創業・経営支援・企業再生が専門のコンサルティングファームなどから即戦力となる実務家人材と提携契約を締結することで、円滑・機動的に事業を推進しています。また、本学の強み・特色である専門職大学院「産業技術専攻」の実務家教員も配置し、そのノウハウ・スキルを実践・活用する。学内URAも参加して円滑な支援を図ります。

設立時から現在までの支援実績

現状の課題と今後の戦略

イノベーションパーク構想

本学は、平成10年代後半の「大学発ベンチャー」創出が推進された時代に知財本部整備事業等の財政支援により、大学教員の自由な発想に基づく研究成果を要素技術として起業する試みを支援する制度の整備に着手し、インキュベーション施設を設置、EARLYSTAGE段階の東京農工大学発ベンチャー企業の支援を行ってきました。

さらに、平成20年度には、小金井キャンパスにあるインキュベーション施設の北隣に、中小企業基盤整備機構のベンチャーポートを誘致、「農工大・多摩小金井ベンチャーポート」として、MIDDLESTAGE以降のベンチャー企業支援の仕組を整備してきましたが、平成20年度後半から、新たな起業数が低迷してきています。

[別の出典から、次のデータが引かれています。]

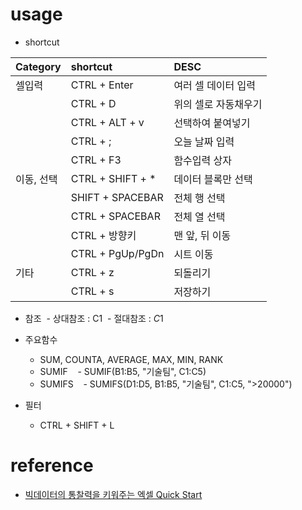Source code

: 
# usage

- shortcut

| Category | shortcut | DESC |
| :------- | :------- | :--- |
| 셀입력    | CTRL + Enter | 여러 셀 데이터 입력 |
|          | CTRL + D | 위의 셀로 자동채우기 |
|          | CTRL + ALT + v | 선택하여 붙여넣기 |
|          | CTRL + ; | 오늘 날짜 입력 |
|          | CTRL + F3 | 함수입력 상자 |
| 이동, 선택 | CTRL + SHIFT + * | 데이터 블록만 선택 |
| | SHIFT + SPACEBAR | 전체 행 선택 |
| | CTRL + SPACEBAR | 전체 열 선택 |
| | CTRL + 방향키 | 맨 앞, 뒤 이동 |
| | CTRL + PgUp/PgDn | 시트 이동 |
| 기타 | CTRL + z | 되돌리기 |
| | CTRL + s | 저장하기 |

- 참조
  - 상대참조 : C1
  - 절대참조 : $C$1

- 주요함수
  - SUM, COUNTA, AVERAGE, MAX, MIN, RANK
  - SUMIF
    - SUMIF(B1:B5, "기술팀", C1:C5)
  - SUMIFS
    - SUMIFS(D1:D5, B1:B5, "기술팀", C1:C5, ">20000")

- 필터
  - CTRL + SHIFT + L

# reference

- [빅데이터의 통찰력을 키워주는 엑셀 Quick Start](https://www.inflearn.com/course/%EC%97%91%EC%85%80-%EA%B0%95%EC%A2%8C/)
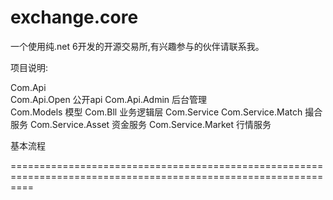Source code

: # exchange.core
一个使用纯.net 6开发的开源交易所,有兴趣参与的伙伴请联系我。

项目说明:

Com.Api     
    Com.Api.Open                                    公开api
    Com.Api.Admin                                   后台管理   
Com.Models                                          模型
Com.Bll                                             业务逻辑层
Com.Service
    Com.Service.Match                         撮合服务
    Com.Service.Asset                               资金服务
    Com.Service.Market                              行情服务







基本流程




================================================================================================================


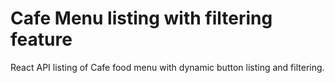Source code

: # Cafe Menu listing with filtering feature
React API listing of Cafe food menu with dynamic button listing and filtering.
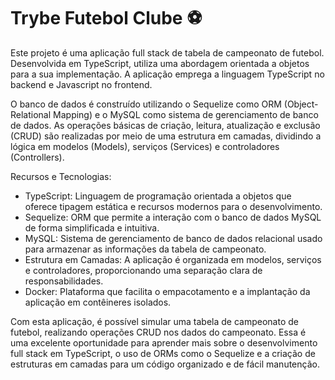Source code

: # Trybe Futebol Clube :soccer:

Este projeto é uma aplicação full stack de tabela de campeonato de futebol. Desenvolvida em TypeScript, utiliza uma abordagem orientada a objetos para a sua implementação. A aplicação emprega a linguagem TypeScript no backend e Javascript no frontend.

O banco de dados é construído utilizando o Sequelize como ORM (Object-Relational Mapping) e o MySQL como sistema de gerenciamento de banco de dados. As operações básicas de criação, leitura, atualização e exclusão (CRUD) são realizadas por meio de uma estrutura em camadas, dividindo a lógica em modelos (Models), serviços (Services) e controladores (Controllers).

Recursos e Tecnologias:
- TypeScript: Linguagem de programação orientada a objetos que oferece tipagem estática e recursos modernos para o desenvolvimento.
- Sequelize: ORM que permite a interação com o banco de dados MySQL de forma simplificada e intuitiva.
- MySQL: Sistema de gerenciamento de banco de dados relacional usado para armazenar as informações da tabela de campeonato.
- Estrutura em Camadas: A aplicação é organizada em modelos, serviços e controladores, proporcionando uma separação clara de responsabilidades.
- Docker: Plataforma que facilita o empacotamento e a implantação da aplicação em contêineres isolados.

Com esta aplicação, é possível simular uma tabela de campeonato de futebol, realizando operações CRUD nos dados do campeonato. Essa é uma excelente oportunidade para aprender mais sobre o desenvolvimento full stack em TypeScript, o uso de ORMs como o Sequelize e a criação de estruturas em camadas para um código organizado e de fácil manutenção.
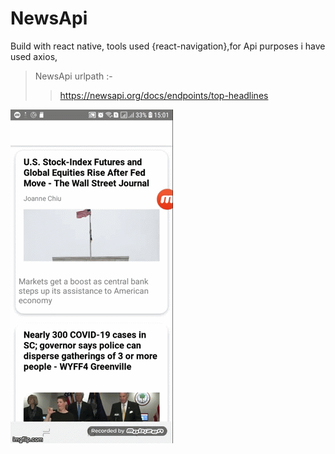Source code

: # NewsApi
Build with react native, tools used {react-navigation},for Api purposes i have used axios,

> NewsApi urlpath :- 
>> https://newsapi.org/docs/endpoints/top-headlines

![picture alt](assets/download.gif)
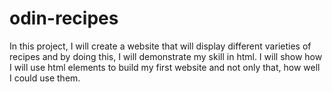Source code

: # odin-recipes
In this project, I will create a website that will display different varieties of recipes and by doing this, I will demonstrate my
skill in html. I will show how I will use html elements to build my first website and not only that, how well I could use them.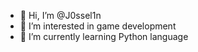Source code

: - 👋 Hi, I’m @J0ssel1n
- 👀 I’m interested in game development
- 🌱 I’m currently learning Python language

<!---
J0ssel1n/J0ssel1n is a ✨ special ✨ repository because its `README.md` (this file) appears on your GitHub profile.
You can click the Preview link to take a look at your changes.
--->
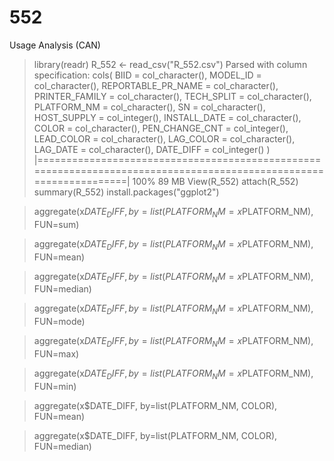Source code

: # 552
Usage Analysis (CAN)
> library(readr)
> R_552 <- read_csv("R_552.csv")
Parsed with column specification:
cols(
  BIID = col_character(),
  MODEL_ID = col_character(),
  REPORTABLE_PR_NAME = col_character(),
  PRINTER_FAMILY = col_character(),
  TECH_SPLIT = col_character(),
  PLATFORM_NM = col_character(),
  SN = col_character(),
  HOST_SUPPLY = col_integer(),
  INSTALL_DATE = col_character(),
  COLOR = col_character(),
  PEN_CHANGE_CNT = col_integer(),
  LEAD_COLOR = col_character(),
  LAG_COLOR = col_character(),
  LAG_DATE = col_character(),
  DATE_DIFF = col_integer()
)
|===================================================================================================================| 100%   89 MB
> View(R_552)
> attach(R_552)
> summary(R_552)
> install.packages("ggplot2")

> aggregate(x$DATE_DIFF, by=list(PLATFORM_NM=x$PLATFORM_NM), FUN=sum)

> aggregate(x$DATE_DIFF, by=list(PLATFORM_NM=x$PLATFORM_NM), FUN=mean)

> aggregate(x$DATE_DIFF, by=list(PLATFORM_NM=x$PLATFORM_NM), FUN=median)
           
> aggregate(x$DATE_DIFF, by=list(PLATFORM_NM=x$PLATFORM_NM), FUN=mode)

> aggregate(x$DATE_DIFF, by=list(PLATFORM_NM=x$PLATFORM_NM), FUN=max)

> aggregate(x$DATE_DIFF, by=list(PLATFORM_NM=x$PLATFORM_NM), FUN=min)

> aggregate(x$DATE_DIFF, by=list(PLATFORM_NM, COLOR), FUN=mean)

> aggregate(x$DATE_DIFF, by=list(PLATFORM_NM, COLOR), FUN=median)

そこで、EARLYSTAGEにおけるベンチャー支援の在り方を見直し、大学発最先端技術を社会実装させるため、要素技術から社会実装を見据えたバックキャスト思考に基づくスタートアップ支援の仕組み「イノベーションガレージ」を構想し、多摩小金井ベンチャーポートと連携しつつ、イノベーションガレージと同じ施設内に、本学との共同研究等を希望するレイターステージの企業のための入居スペースを設置し、先端技術による社会実装に挑み続ける「イノベーションエコシステム構想」に取り組んでいます。